* [Task data]:
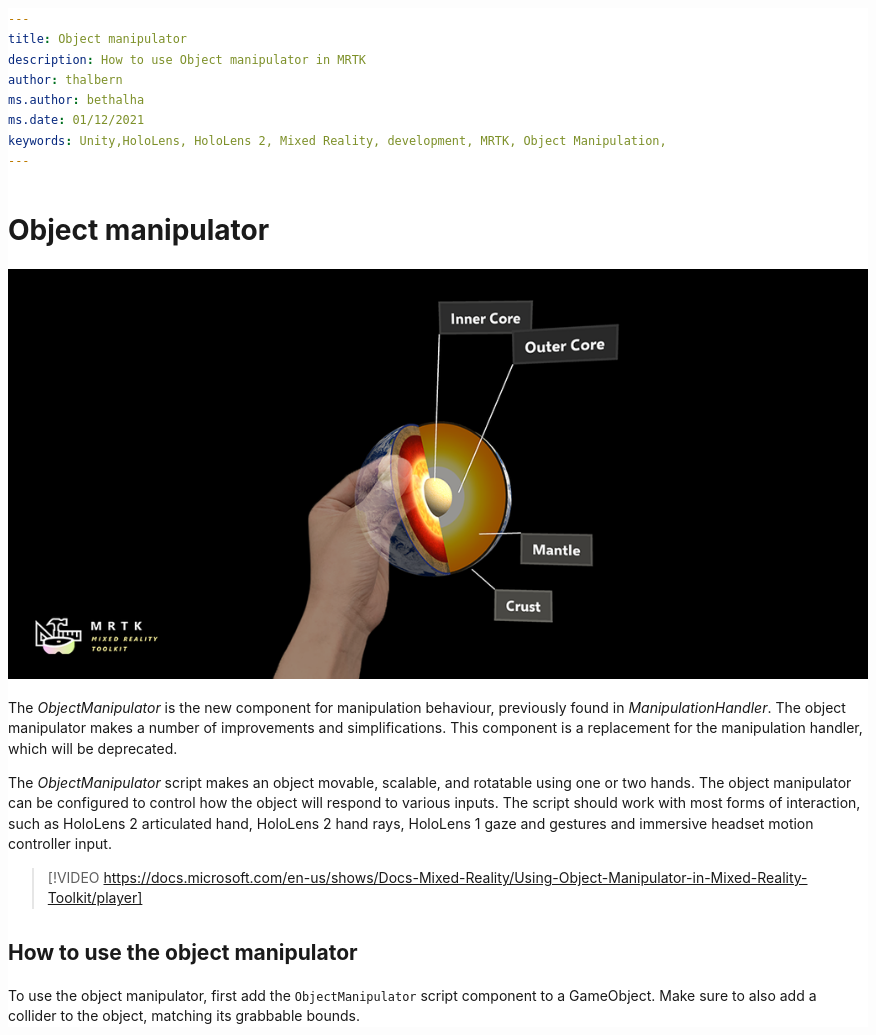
 ```yaml
---
title: Object manipulator
description: How to use Object manipulator in MRTK
author: thalbern
ms.author: bethalha
ms.date: 01/12/2021
keywords: Unity,HoloLens, HoloLens 2, Mixed Reality, development, MRTK, Object Manipulation,
---
```


# Object manipulator

![Object manipulator](../images/manipulation-handler/MRTK_Manipulation_Main.png)

The *ObjectManipulator* is the new component for manipulation behaviour, previously found in *ManipulationHandler*. The object manipulator makes a number of improvements and simplifications. This component is a replacement for the manipulation handler, which will be deprecated.

The *ObjectManipulator* script makes an object movable, scalable, and rotatable using one or two hands. The object manipulator can be configured to control how the object will respond to various inputs. The script should work with most forms of interaction, such as HoloLens 2 articulated hand, HoloLens 2 hand rays, HoloLens 1 gaze and gestures and immersive headset motion controller input.

> [!VIDEO https://docs.microsoft.com/en-us/shows/Docs-Mixed-Reality/Using-Object-Manipulator-in-Mixed-Reality-Toolkit/player]

## How to use the object manipulator

To use the object manipulator, first add the `ObjectManipulator` script component to a GameObject. Make sure to also add a collider to the object, matching its grabbable bounds.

* [Required action]:
Every line from the top of the records above to the line with "The *ObjectManipulator* is", inclusive, should be duplicated exactly, minus the pictures.

* [Written response]:
 ```yaml
---
title: Object manipulator
description: How to use Object manipulator in MRTK
author: thalbern
ms.author: bethalha
ms.date: 01/12/2021
keywords: Unity,HoloLens, HoloLens 2, Mixed Reality, development, MRTK, Object Manipulation,
---
```


# Object manipulator

![Object manipulator](../images/manipulation-handler/MRTK_Manipulation_Main.png)

The *ObjectManipulator* is the new component for manipulation behaviour, previously found in *ManipulationHandler*. The object manipulator makes a number of improvements and simplifications. This component is a replacement for the manipulation handler, which will be deprecated.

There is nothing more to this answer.